Identifying B and T cell epitopes and studying humoral, mucosal and cellular immune responses of peptides derived from V antigen of Yersinia pestis

SummaryYersinia pestis is a Gram negative bacterium which causes bubonic and pneumonic plague. Out of the two protective antigens F1 and V as vaccine candidates, we focused our attention on V antigen as peptide-based immunogen. Eleven peptides of varying lengths were synthesized for mapping major antigenic sites on V antigen. Six peptides showed competition by three complimentary approaches (1) with anti-V sera, (2) with anti-peptide sera and (3) by direct binding assay.

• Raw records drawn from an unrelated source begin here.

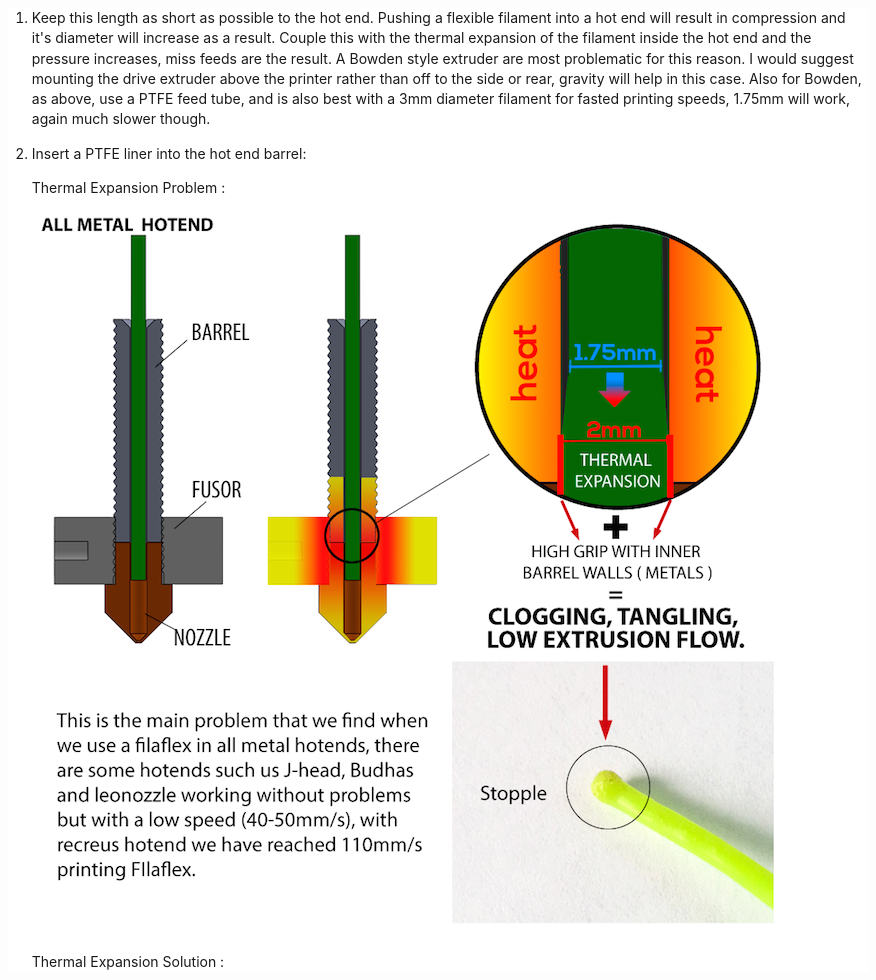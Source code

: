 1. Keep this length as short as possible to the hot end. Pushing a flexible filament into a hot end will result in compression and it's diameter will increase as a result. Couple this with the thermal expansion of the filament inside the hot end and the pressure increases, miss feeds are the result. A Bowden style extruder are most problematic for this reason. I would suggest mounting the drive extruder above the printer rather than off to the side or rear, gravity will help in this case. Also for Bowden, as above, use a PTFE feed tube, and is also best with a 3mm diameter filament for fasted printing speeds, 1.75mm will work, again much slower though.

1. Insert a PTFE liner into the hot end barrel:

    Thermal Expansion Problem :
    
    [![Hot End Problem](32.png)](32.png)

    Thermal Expansion Solution :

Peptides which showed competition were found to be highly immunogenic in terms of peak antibody titres (both IgG and IgA) with longer duration, showed predominantly IgG2a/IgG2b subclass distribution, high affinity/avidity indices with single immunization schedule through intranasal routes. After intranasal immunization, these peptides showed high IgA response in sera and SIgA in intestinal washes and bronchoalveolar lavages while intramuscular immunization failed to give mucosal response. Intramuscular immunization generated high titre antibodies (both IgG and IgA) in sera with negligible SIgA response in washes which required additional booster immunization. All the peptides sera reacted with V antigen in Western blot analysis. During T cell proliferation assay, five peptides showed lymphocyte proliferation response irrespective of how antigen priming and pulsing was done in three strains of mice. These five peptides also showed Th1 cytokine profile whereas rest of the peptides showed mixed Th1/Th2 response. Two peptides exclusively showed high levels of IL-10 production. Mathematical modeling of V antigen indicates that these peptides lie on the surface of the protein. In conclusion, peptides a, g and j are pure B cell epitopes; peptides d and k are pure T cell epitopes and peptides b, f and i showed both B and T cells property on V antigen.